EM Codes | ASCRS


Our Position 

Congress should direct the Centers for Medicare & Medicaid Services (CMS) to adjust the evaluation and management (E/M) post-operative visits included in 10-day and 90-day global surgical codes to reflect the updated office/outpatient E/M code payment increases that were implemented on January 1, 2021. It is critical that CMS increase the E/M portion of the global codes because to do otherwise will: 

  • Disrupt the relativity in the fee schedule.  Changing the values for some E/M services, but not for others, disrupts the relativity mandated by Congress as part of the Omnibus Budget Reconciliation Act (OBRA) of 1989 (P.L. 101-239), which was implemented in 1992 and refined over the past 27 years.  In the past, every time the payments for new and established office visits were increased, CMS also adjusted the global surgery bundled payments to account for the increased values for the E/M portion of these codes.
  • Create specialty differentials.  The Medicare statute specifically prohibits CMS from paying physicians differently for the same work, and the “Secretary may not vary the . . . number of relative value units for a physicians’ service based on whether the physician furnishing the service is a specialist or based on the type of specialty of the physician.”  Failing to adjust the global code payment is equivalent to paying some physicians less for providing the same E/M services.
  • Conflicts with section 523(a) of MACRA.  Through the Medicare Access and CHIP Reauthorization Act (MACRA), Congress required CMS to collect data on global codes. Notwithstanding this ongoing project, nothing in Section 523(a) of MACRA precludes CMS from making these equity adjustments to the global codes in the meantime.
  • Process exists to re-evaluate “misvalued” codes. If CMS feels that specific global codes are “misvalued,” the agency should request the AMA’s RUC to review these codes to ensure the global payments accurately reflect the actual services being provided to patients. 

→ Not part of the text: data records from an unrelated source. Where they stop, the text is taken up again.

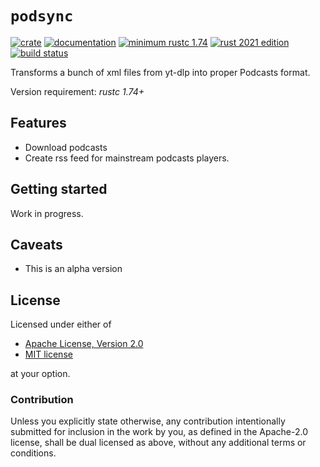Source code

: # `podsync`

[![crate](https://img.shields.io/crates/v/podsync.svg)](https://crates.io/crates/podsync)
[![documentation](https://docs.rs/podsync/badge.svg)](https://docs.rs/podsync)
[![minimum rustc 1.74](https://img.shields.io/badge/rustc-1.74+-red.svg)](https://rust-lang.github.io/rfcs/2495-min-rust-version.html)
[![rust 2021 edition](https://img.shields.io/badge/edition-2021-blue.svg)](https://doc.rust-lang.org/edition-guide/rust-2021/index.html)
[![build status](https://github.com/graelo/podsync/actions/workflows/essentials.yml/badge.svg)](https://github.com/graelo/podsync/actions/workflows/essentials.yml)

<!-- cargo-sync-readme start -->

Transforms a bunch of xml files from yt-dlp into proper Podcasts format.

Version requirement: _rustc 1.74+_

## Features

- Download podcasts
- Create rss feed for mainstream podcasts players.

## Getting started

Work in progress.

## Caveats

- This is an alpha version

## License

Licensed under either of

- [Apache License, Version 2.0](http://www.apache.org/licenses/LICENSE-2.0)
- [MIT license](http://opensource.org/licenses/MIT)

at your option.

### Contribution

Unless you explicitly state otherwise, any contribution intentionally submitted
for inclusion in the work by you, as defined in the Apache-2.0 license, shall
be dual licensed as above, without any additional terms or conditions.

<!-- cargo-sync-readme end -->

ASCRS is working with the surgical community advocating that Congress should direct the CMS to adjust the values of the E/M post-operative visits included in 10-day and 90-day global surgical codes to reflect the updated office/outpatient E/M code payment increases that were implemented on January 1, 2021. 


How it Impacts You

Because of the budget neutrality of the fee schedule and the high volume of E/M services billed, the overall increase to the standalone E/M codes has a significant redistributive effect, transferring value from procedure-based specialties to primary care. Based on an analysis conducted by the surgical coalition, ophthalmology is among the most negatively impacted specialties from the policies in the final rule. However, if the post-operative E/M visits are increased in the global codes, ophthalmology would see a 4.74% increase in Medicare payments for 2023. 

ASCRS and Surgical Coalition Advocacy

ASCRS is partnering with the American College of Surgeons and the Surgical Coalition to advocate that the E/M standalone visit increases be applied to the E/M post-op visits included in the 10- and 90-day global surgery codes. We recently sent a letter to CMS expressing our concern regarding their continued failure to adjust the 10- and 90-day global surgery codes to reflect recent increases to the standalone E/M codes. We reiterate our request for CMS to increase all global surgery codes in the CY 2023 MPFS to incorporate these E/M increases. We note that if CMS does not believe that the post-operative visits are occurring for a procedure in the global period, then it should be sent to the AMA Relative Value Scale Update Committee (RUC) for review. Additionally, the letter included a compendium of comments, recommendations, and data analysis that the surgical community has shared with CMS over the years.